The final pathologic report was significant for a 19 cm × 18.5 cm × 8 cm cystic ovary with a relatively smooth external smooth with occasional small foci of adhesion. Opening the ovary revealed multiloculated cysts of variable sizes ranging from a few millimeters to about 10 cm in the largest cyst which were predominantly translucent, viscous, and mucoid. Microscopic sections confirmed the diagnosis of benign cystic mucinous cystadenofibroma without any nuclear or cytological atypia identified. Macroscopic examination of the ascitic fluid removed during the surgery showed cloudy yellow fluid. Microscopic examination showed no evidence of malignancy (Figure 3).

Discussion and Conclusion

While the incidence of cystadenofibroma is unknown, it is estimated to account for approximately 1.7% of all benign ovarian neoplasms [7]. At the time of surgery, these masses have a gross appearance of malignant tumor with solid and cystic components necessitating the need for a frozen section at the time of surgery [8]. Mucinous components of ovarian masses often make preliminary pathologic diagnosis difficult as mucinous tumors are often heterogeneous in nature requiring multiple frozen sections to be made at the time of resection [9]. Mucinous tumors are notoriously difficult tumors in which to rule out malignancy. Mucinous tumors also require the additional intervention of an appendectomy [10].

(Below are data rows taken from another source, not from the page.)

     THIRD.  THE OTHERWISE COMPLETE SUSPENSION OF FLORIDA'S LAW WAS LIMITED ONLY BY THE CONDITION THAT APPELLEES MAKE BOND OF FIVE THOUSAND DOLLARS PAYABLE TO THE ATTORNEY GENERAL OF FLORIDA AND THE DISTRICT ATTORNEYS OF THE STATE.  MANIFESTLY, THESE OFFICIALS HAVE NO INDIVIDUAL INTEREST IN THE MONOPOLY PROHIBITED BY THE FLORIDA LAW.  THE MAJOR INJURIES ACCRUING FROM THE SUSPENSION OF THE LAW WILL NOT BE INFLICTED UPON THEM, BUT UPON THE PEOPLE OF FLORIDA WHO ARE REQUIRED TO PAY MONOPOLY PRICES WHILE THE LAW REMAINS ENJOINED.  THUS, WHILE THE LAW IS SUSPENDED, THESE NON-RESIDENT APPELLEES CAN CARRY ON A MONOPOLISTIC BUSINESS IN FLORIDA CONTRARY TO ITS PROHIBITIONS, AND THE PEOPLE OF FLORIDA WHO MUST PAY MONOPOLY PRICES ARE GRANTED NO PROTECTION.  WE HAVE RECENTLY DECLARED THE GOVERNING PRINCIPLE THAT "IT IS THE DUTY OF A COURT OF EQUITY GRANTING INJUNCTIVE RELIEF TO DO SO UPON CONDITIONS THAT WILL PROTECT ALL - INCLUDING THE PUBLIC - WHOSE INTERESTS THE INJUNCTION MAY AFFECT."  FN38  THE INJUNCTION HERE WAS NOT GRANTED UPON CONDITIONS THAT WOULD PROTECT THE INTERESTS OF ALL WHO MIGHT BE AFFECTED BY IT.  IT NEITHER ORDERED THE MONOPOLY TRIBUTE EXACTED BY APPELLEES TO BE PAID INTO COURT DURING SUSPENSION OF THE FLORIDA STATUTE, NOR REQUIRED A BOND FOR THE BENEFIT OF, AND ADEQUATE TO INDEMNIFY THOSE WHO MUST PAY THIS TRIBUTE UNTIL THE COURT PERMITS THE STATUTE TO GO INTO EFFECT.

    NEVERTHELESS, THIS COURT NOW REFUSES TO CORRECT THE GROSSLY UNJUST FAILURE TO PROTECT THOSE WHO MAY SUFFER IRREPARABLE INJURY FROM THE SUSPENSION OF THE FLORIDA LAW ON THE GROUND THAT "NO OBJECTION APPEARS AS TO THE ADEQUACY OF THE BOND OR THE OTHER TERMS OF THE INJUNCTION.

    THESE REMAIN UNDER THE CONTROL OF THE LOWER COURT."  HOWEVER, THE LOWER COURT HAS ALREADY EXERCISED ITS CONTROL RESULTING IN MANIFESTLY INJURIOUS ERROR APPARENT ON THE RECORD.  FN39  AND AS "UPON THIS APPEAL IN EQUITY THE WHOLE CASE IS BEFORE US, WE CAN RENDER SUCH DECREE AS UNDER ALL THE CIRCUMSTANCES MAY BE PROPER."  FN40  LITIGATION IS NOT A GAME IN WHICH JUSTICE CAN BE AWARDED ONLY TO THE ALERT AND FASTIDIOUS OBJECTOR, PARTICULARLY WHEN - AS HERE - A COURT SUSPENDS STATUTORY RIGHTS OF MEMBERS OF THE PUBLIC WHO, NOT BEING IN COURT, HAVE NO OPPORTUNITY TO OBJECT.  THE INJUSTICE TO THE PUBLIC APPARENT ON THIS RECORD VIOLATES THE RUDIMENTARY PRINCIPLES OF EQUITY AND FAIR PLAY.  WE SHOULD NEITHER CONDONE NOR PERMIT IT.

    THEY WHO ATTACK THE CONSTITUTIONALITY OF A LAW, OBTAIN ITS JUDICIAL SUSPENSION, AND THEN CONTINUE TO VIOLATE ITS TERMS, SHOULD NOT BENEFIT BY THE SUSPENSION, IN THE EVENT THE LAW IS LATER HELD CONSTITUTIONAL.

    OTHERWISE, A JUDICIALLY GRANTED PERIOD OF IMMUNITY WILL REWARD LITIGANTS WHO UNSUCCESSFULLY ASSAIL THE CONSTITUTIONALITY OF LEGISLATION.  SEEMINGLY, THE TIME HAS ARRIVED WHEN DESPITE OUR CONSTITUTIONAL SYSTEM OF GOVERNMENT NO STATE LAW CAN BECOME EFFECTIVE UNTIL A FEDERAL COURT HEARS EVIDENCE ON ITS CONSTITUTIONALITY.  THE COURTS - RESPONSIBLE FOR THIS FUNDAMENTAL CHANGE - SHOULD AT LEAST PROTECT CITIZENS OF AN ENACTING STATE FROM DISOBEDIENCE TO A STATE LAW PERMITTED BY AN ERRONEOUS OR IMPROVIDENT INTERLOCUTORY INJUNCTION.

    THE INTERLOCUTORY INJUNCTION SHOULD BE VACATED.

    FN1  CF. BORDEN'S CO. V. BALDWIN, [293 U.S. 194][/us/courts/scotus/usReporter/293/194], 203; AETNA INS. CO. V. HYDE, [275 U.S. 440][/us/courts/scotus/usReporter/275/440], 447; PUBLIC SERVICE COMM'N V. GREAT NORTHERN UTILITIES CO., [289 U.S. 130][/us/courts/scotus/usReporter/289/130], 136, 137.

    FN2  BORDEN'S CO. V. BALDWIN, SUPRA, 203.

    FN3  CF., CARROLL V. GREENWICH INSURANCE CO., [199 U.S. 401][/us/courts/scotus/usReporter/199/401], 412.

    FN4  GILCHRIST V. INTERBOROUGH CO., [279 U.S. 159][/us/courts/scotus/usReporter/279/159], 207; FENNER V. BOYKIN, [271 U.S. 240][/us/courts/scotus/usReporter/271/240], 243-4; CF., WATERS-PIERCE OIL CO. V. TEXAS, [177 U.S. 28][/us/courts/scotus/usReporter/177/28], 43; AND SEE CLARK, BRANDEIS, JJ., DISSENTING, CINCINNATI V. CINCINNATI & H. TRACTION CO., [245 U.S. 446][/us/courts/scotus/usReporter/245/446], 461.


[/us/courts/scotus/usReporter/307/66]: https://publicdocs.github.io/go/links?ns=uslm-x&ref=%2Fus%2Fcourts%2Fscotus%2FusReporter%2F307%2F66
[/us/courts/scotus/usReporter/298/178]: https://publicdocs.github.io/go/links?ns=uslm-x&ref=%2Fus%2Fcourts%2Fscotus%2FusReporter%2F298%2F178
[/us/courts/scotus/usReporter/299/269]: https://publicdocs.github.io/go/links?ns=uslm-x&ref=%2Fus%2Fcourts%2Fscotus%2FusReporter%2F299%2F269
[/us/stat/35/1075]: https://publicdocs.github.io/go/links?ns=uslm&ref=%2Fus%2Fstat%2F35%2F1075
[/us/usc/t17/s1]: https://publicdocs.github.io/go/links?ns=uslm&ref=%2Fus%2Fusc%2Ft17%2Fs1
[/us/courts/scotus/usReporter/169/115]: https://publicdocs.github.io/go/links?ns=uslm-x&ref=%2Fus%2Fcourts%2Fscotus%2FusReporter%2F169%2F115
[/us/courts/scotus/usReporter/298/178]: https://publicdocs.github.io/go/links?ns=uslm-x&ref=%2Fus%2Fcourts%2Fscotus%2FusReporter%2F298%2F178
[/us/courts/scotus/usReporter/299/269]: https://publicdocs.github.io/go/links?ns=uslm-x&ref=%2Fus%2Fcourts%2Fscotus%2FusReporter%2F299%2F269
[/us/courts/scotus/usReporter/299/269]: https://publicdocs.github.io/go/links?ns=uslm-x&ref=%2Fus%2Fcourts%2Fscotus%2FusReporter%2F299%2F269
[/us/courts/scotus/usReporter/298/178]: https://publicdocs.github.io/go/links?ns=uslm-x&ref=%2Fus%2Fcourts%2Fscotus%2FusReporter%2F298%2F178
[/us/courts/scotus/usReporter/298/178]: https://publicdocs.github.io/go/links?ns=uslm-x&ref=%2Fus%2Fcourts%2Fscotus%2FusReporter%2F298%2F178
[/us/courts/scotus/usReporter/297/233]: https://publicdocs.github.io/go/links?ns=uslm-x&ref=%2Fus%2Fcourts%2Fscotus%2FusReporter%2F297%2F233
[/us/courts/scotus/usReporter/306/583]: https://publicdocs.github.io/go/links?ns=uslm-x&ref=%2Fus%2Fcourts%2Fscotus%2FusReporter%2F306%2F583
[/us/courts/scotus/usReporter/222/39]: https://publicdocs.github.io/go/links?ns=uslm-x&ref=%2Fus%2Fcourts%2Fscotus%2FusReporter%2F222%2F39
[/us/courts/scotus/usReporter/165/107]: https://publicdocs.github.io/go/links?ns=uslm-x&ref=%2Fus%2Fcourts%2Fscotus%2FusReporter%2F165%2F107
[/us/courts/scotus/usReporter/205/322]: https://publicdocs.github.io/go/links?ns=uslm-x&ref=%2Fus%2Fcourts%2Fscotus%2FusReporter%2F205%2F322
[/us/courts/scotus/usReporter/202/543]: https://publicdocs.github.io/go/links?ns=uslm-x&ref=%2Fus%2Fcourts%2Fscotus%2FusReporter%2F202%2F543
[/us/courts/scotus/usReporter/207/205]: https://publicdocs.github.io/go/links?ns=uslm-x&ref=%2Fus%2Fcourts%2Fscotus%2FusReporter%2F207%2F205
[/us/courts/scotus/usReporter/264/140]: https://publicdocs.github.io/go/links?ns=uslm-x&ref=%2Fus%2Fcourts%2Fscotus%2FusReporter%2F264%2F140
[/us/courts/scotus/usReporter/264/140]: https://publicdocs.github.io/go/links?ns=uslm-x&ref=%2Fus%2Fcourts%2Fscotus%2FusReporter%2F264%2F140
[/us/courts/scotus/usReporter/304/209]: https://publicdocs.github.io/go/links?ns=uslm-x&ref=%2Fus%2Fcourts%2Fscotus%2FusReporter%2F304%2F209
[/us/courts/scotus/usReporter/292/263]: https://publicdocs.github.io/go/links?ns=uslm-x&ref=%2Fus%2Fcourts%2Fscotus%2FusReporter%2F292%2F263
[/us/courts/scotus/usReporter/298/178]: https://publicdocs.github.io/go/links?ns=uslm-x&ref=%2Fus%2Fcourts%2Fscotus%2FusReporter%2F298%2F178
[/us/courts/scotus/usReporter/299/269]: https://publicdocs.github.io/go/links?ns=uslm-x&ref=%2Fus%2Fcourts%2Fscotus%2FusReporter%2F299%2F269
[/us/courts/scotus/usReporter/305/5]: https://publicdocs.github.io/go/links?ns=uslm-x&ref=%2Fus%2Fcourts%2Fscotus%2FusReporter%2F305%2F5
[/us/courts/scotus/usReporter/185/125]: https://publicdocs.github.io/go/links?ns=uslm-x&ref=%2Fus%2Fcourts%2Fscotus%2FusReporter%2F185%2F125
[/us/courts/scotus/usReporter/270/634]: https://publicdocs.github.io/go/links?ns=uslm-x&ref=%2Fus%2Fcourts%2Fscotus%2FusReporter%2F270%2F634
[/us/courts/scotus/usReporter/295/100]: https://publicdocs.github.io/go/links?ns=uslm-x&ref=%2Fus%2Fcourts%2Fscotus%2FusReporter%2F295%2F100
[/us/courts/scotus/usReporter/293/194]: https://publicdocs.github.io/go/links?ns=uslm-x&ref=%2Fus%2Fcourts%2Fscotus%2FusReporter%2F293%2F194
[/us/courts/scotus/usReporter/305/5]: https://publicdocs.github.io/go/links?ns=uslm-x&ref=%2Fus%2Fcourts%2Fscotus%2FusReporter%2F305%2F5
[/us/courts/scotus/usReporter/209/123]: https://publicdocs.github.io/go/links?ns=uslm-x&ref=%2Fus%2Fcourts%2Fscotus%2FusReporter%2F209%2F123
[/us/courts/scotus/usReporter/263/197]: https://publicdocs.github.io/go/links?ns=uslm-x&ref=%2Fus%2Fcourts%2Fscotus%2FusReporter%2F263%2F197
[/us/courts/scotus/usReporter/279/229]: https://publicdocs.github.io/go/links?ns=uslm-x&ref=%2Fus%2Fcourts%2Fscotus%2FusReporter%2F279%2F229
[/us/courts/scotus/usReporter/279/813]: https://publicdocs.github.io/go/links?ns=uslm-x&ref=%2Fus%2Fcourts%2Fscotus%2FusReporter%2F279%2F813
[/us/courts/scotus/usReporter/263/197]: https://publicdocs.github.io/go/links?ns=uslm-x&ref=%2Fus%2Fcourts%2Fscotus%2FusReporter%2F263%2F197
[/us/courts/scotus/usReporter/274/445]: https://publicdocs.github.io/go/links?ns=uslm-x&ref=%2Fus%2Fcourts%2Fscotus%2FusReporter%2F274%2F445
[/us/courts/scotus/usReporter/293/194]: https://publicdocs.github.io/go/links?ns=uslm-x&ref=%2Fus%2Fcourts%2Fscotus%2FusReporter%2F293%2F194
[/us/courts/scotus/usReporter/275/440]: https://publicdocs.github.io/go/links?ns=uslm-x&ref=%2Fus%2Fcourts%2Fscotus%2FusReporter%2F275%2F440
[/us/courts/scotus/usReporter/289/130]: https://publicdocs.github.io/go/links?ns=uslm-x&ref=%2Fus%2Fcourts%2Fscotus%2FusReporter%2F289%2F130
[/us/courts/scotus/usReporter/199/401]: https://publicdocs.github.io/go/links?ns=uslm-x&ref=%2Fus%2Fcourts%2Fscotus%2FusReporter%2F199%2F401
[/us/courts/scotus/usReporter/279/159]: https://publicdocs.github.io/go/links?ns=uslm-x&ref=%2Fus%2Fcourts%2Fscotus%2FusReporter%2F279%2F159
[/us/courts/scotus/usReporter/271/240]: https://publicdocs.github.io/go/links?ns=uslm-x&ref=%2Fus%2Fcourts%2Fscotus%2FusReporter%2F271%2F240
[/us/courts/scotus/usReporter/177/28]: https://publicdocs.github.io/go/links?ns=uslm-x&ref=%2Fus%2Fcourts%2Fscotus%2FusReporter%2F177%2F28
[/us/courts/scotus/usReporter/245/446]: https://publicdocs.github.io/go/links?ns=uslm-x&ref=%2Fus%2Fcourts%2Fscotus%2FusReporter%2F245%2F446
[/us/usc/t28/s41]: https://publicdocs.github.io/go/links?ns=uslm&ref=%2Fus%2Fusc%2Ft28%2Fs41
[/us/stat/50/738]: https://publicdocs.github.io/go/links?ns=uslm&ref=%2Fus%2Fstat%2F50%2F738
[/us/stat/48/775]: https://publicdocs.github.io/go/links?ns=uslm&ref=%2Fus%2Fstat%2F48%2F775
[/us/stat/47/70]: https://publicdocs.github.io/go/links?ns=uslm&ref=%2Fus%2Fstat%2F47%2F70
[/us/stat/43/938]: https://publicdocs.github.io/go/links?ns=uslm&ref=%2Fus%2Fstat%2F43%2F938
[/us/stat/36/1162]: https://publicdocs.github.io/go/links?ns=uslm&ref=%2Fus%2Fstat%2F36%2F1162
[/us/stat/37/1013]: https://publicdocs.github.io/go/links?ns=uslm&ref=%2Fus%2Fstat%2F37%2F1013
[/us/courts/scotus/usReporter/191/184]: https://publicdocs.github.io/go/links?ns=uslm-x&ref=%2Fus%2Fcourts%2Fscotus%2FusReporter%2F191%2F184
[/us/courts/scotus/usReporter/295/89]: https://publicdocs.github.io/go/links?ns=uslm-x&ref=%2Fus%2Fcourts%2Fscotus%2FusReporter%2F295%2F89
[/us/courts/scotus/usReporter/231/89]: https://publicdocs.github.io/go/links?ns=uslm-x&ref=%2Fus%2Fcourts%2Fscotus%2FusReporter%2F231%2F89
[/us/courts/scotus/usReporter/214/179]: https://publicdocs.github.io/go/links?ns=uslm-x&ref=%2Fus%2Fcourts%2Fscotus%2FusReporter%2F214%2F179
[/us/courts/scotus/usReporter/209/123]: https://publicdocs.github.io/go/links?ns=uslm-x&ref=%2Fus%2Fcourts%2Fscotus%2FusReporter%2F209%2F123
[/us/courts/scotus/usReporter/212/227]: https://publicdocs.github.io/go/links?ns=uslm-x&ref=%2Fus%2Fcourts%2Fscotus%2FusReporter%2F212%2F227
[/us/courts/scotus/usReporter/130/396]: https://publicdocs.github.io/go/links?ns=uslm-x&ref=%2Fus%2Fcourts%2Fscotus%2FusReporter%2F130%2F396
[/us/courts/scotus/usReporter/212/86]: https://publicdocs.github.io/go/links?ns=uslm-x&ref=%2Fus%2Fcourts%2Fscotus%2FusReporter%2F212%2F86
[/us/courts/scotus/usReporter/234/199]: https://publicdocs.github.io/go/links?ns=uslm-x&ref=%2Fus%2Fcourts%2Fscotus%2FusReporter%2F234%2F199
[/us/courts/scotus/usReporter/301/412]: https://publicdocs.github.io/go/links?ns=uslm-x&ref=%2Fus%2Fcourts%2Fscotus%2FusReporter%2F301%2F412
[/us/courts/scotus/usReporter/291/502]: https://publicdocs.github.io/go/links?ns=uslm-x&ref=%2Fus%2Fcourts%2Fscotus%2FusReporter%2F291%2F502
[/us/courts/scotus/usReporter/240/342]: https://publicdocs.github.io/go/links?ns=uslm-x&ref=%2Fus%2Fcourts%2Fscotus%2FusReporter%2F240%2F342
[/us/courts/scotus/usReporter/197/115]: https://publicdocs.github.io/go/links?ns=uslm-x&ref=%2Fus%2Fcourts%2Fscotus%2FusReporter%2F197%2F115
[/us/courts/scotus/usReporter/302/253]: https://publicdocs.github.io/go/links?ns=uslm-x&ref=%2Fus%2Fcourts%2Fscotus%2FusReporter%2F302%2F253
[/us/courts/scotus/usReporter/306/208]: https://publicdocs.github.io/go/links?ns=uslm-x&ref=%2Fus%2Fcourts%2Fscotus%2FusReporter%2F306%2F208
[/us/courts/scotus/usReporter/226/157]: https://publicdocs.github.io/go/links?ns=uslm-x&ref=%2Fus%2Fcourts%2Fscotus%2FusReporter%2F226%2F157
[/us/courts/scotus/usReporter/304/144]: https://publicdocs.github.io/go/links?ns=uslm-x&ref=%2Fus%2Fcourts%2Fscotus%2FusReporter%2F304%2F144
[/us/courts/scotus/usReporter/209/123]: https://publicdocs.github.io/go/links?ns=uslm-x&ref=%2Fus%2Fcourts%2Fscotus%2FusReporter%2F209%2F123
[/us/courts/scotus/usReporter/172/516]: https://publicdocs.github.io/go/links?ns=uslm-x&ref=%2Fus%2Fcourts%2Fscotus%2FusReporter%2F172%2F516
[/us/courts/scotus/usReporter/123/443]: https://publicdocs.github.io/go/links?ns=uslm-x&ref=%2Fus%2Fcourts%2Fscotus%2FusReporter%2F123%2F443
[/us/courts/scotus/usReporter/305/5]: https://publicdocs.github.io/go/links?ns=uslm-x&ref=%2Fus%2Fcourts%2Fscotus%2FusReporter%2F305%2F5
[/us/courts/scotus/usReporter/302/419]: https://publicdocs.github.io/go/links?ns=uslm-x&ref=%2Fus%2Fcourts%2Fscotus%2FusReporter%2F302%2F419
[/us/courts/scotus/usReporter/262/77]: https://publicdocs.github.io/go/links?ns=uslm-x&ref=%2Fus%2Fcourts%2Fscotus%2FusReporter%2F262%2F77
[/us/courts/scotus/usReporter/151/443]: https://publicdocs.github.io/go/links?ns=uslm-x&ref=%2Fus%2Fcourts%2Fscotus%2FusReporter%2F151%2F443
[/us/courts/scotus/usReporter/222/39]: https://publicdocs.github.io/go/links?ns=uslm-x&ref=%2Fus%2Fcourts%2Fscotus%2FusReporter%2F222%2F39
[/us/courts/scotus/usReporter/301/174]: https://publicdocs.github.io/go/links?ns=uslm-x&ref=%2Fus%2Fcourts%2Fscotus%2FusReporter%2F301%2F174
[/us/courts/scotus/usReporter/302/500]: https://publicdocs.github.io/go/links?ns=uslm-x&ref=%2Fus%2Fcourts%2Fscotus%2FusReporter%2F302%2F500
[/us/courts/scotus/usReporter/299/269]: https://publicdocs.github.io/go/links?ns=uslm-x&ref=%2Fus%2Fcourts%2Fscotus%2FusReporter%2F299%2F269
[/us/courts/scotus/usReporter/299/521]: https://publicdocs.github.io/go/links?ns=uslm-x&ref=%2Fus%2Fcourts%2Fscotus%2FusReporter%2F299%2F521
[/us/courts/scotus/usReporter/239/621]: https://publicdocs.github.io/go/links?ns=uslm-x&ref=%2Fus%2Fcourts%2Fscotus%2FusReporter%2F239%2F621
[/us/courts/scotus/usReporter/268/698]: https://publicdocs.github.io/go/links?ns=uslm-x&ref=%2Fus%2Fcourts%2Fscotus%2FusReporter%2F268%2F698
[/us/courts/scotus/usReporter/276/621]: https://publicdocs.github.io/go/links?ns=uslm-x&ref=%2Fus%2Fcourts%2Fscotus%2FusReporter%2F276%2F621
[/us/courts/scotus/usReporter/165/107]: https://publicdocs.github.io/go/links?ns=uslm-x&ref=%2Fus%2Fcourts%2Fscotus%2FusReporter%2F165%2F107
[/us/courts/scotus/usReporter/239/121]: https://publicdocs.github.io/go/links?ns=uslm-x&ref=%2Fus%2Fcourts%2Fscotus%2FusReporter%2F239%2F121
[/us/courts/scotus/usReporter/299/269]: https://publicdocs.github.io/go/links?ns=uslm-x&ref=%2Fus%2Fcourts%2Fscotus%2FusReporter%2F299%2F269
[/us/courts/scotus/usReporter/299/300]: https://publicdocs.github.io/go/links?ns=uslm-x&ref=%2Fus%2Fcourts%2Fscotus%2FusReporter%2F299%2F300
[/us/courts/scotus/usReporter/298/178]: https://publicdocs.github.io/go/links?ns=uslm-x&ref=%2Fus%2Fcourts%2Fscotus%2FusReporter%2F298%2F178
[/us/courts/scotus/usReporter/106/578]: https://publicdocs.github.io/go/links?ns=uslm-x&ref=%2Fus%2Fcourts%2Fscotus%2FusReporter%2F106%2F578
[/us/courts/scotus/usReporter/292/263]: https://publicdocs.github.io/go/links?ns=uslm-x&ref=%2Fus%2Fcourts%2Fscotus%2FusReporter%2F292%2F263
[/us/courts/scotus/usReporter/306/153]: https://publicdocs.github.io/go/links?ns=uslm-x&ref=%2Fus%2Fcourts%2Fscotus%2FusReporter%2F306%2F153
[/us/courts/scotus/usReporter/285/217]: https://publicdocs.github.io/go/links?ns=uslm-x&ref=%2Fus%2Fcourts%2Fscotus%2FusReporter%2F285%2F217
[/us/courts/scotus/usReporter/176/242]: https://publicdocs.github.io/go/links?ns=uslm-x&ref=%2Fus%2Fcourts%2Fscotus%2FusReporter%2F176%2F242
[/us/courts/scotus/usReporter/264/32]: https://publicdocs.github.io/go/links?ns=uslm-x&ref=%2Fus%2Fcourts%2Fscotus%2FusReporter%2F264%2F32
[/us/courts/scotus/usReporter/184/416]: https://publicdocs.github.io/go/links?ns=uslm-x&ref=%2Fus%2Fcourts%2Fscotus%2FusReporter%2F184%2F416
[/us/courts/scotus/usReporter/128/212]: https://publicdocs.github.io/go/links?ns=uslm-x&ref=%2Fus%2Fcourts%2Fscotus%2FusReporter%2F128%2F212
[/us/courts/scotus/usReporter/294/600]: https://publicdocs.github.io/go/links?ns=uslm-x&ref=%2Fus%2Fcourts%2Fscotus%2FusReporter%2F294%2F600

Meigs syndrome typically presents with symptoms that greatly affect the quality of life and raise significant suspicion for malignancy. Clinicians need to recognize Meigs syndrome as a possible benign cause each time the constellation of pleural effusion, ascites, and an ovarian mass is encountered. The proper surgical treatment and timely management of this syndrome will significantly improve the patient’s quality of life.

Conflicts of Interest

The authors whose names are listed above certify that they have no affiliations with or involvement in any organization or entity with a financial interest or non-financial interest in the subject matter or materials discussed in this case report.

Funding Statement

This research received no specific grant from any funding agency in the public, commercial, or not-for-profit sectors.

Patient Consent

Informed written consent for publication of this case report from the patient obtained. The completed consent form is available upon request.